Cost-effectiveness and cost-benefit analyses are guides to good decisions. But good decisions don't come from blindly following numbers. They come from careful thinking. Good chess players don't blindly follow piece trade calculations, but make carefully thought decisions using them. So do good political leaders about money/kWh ratios. It is perfectly fine for a chess player to trade the Queen for a Pawn if he or she is sure it will lead to a checkmate. Winning the game brings much more benefit than it costs to lose 8 points, even if this doesn't enter into the calculation because the game itself can't be measured in piece points. Similarly, a good political leader may choose to stick with eolic energy to make a strong political point about the importance of adopting less pollutant energy sources. Every decision boils down to what you are trying to accomplish. If you get what you wanted, you made a good decision. It is as simple as that.

So, are we making good decisions about which model to adopt in business contexts? The very simple case study I did here hints that we tend not to do so. At least, I have never seen anyone talk about how much it costs to have a sophisticated model in production in the way I did here. Actually, I did this case study purely out of curiosity, for I asked myself that many times recently and wanted to have some hint at the answer.

Businesses thrive by making fruitful investments. Machine learning is a particularly expensive investment: it requires many highly capable professionals, a highly sophisticated infrastructure, and a mindset very few companies actually have. So data scientists and machine learning engineers should be very careful in deciding which model to adopt. Looking only to raw predictive power may not be enough in such situations.

I’m not saying here that we should never consider sophisticated models. I personally dislike Naïve Bayes, but I’m a data-driven person and for this particular problem I would go with GNB. Because I carefully thought about its pros and cons and systematically compared them to alternative models, aiming at what really matters for the job I wanted to do.

If LightGBM exhibited the best trade between costs and predictive power, I sure would go with it. The best model is always the one that serves its purpose best. The point is that this purpose might not be wholly incorporated in a predictive metric, thus creating the need for a more business-centric analysis. Many machine learning and data science learning material are academically inclined and therefore don’t address points like these. That is perfectly fine: their authors simply didn’t want to address them, choosing to focus on other matters they thought more important. That is a very legitimate reason and I myself would choose to do so if I were in their place.

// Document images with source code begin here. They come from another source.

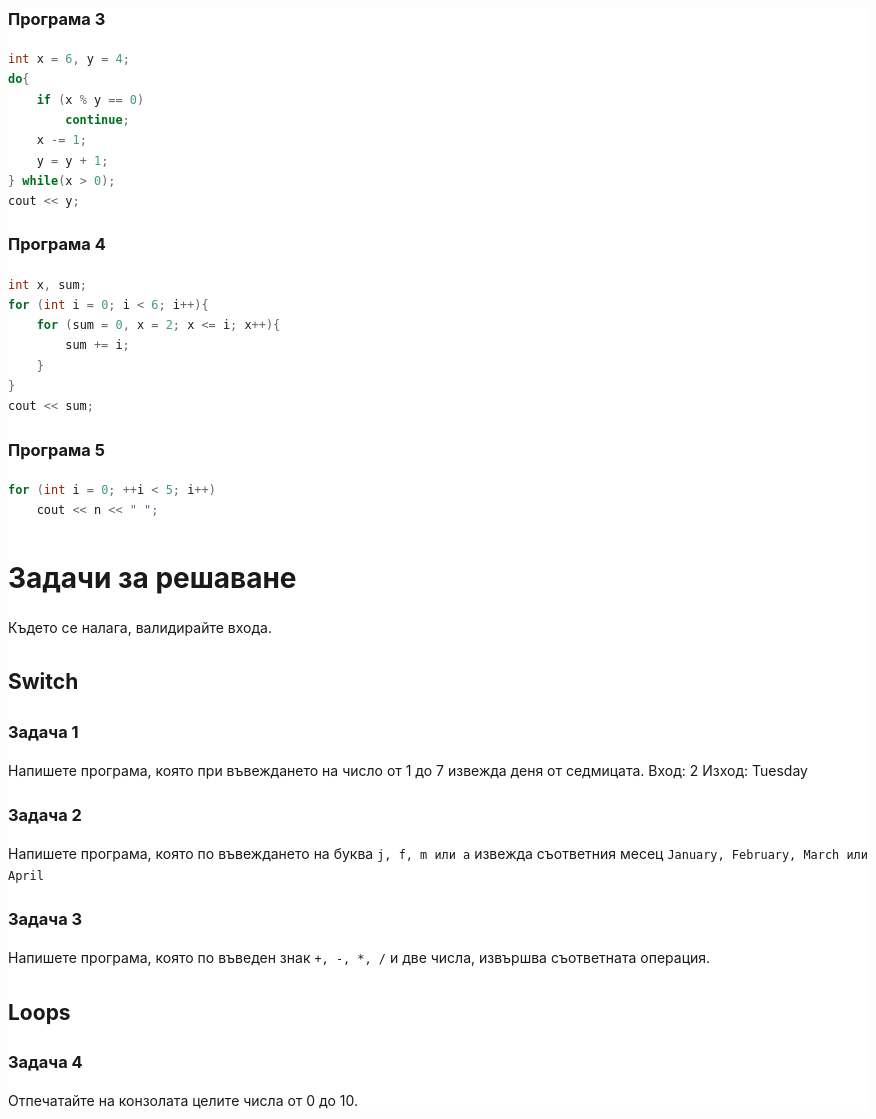 ### Програма 3
```c++
int x = 6, y = 4;
do{
    if (x % y == 0)
        continue;
    x -= 1;
    y = y + 1;
} while(x > 0);
cout << y;
```

### Програма 4
```c++
int x, sum;
for (int i = 0; i < 6; i++){
    for (sum = 0, x = 2; x <= i; x++){
        sum += i;
    }
}
cout << sum;
```

### Програма 5
```c++
for (int i = 0; ++i < 5; i++)
    cout << n << " ";
```
# Задачи за решаване
Където се налага, валидирайте входа.

## Switch
### Задача 1
Напишете програма, която при въвеждането на число от 1 до 7
извежда деня от седмицата.
Вход: 2 Изход: Tuesday

### Задача 2
Напишете програма, която по въвеждането на буква `j, f, m или a` извежда съответния месец `January, February, March или April`

### Задача 3
Напишете програма, която по въведен знак `+, -, *, /` и две числа, извършва съответната операция.

## Loops
### Задача 4
Отпечатайте на конзолата целите числа от 0 до 10.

Also, it is perfectly fine if facing this data you still want to go on with LightGBM (or any other model in this specific situation). But would you also pay seven and a half times more for a data scientist that is only 1.88% more productive? If so, well, you are consistent and that is all that matters. If not, you should stop and think about that. It is fine if you want to have sophisticated models in production and hence choose to ignore their inefficiency (if it exists). In the same way, it is fine if the mentioned data scientist is your nephew and you don't care about nepotism (and neither if others say you have dubious moral values). Accept or reject the conclusion, either way you are still being more careful than blindly following higher predictive performance measures. The purpose of such analyses is exactly that: to induce careful thinking. As long as a decision is a carefully thought one, it is as good as any decision can be.